Saved entries
◇ ◇ ◇ ◇

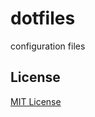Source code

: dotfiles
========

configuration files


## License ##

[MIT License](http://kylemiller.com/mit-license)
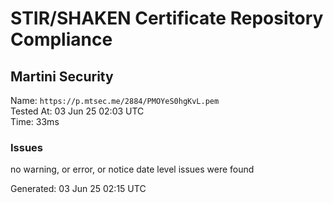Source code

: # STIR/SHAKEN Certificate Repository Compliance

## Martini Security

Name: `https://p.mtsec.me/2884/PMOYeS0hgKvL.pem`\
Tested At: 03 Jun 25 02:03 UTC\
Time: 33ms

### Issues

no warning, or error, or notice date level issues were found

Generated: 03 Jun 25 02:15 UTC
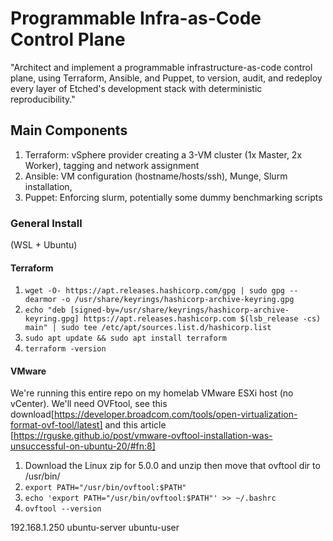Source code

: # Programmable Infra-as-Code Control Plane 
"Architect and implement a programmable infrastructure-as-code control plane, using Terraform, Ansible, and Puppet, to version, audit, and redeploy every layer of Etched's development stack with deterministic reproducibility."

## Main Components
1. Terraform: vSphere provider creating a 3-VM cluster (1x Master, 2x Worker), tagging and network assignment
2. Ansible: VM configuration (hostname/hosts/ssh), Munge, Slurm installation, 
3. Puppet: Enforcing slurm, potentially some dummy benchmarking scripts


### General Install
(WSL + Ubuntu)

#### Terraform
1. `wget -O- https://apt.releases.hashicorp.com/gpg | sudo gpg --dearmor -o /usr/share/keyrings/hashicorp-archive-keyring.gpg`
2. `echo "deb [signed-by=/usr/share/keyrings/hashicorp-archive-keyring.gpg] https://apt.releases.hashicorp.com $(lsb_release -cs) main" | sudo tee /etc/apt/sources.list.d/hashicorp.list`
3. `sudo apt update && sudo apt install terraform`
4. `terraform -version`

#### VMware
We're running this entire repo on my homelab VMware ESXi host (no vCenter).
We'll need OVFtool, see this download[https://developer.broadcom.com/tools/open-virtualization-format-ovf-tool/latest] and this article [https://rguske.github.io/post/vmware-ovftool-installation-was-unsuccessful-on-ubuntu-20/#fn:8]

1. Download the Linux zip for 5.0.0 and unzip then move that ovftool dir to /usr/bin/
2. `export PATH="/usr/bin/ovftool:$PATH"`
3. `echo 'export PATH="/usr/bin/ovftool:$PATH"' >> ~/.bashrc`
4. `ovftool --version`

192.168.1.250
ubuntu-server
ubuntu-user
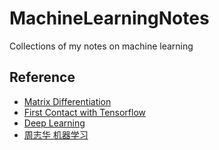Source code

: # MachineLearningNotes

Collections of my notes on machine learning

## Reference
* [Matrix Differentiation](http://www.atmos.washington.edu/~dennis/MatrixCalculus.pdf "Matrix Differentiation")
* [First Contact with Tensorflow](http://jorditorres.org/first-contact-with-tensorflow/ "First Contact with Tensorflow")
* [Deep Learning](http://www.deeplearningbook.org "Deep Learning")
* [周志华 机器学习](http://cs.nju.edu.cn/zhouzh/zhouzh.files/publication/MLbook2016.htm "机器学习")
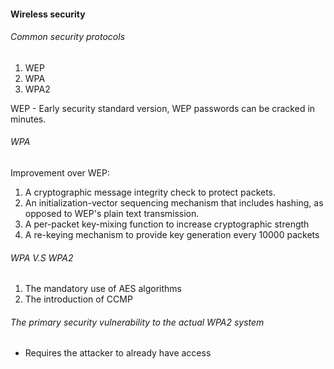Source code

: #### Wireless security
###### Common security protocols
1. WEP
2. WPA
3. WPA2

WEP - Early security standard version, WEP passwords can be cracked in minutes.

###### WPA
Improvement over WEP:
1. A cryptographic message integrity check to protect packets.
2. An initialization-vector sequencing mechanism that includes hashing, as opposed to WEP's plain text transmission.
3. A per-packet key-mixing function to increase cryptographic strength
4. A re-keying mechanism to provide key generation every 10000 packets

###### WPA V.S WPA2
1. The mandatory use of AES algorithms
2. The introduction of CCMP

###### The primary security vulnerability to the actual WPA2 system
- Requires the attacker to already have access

◇ ◇ ◇ ◇

● **Task item**
Please make an exact copy of the lines from the one holding "1. The mandatory use of AES algorithms" through the final line of the records above, nothing more.

● **Response for this exercise**
1. The mandatory use of AES algorithms
2. The introduction of CCMP

###### The primary security vulnerability to the actual WPA2 system
- Requires the attacker to already have access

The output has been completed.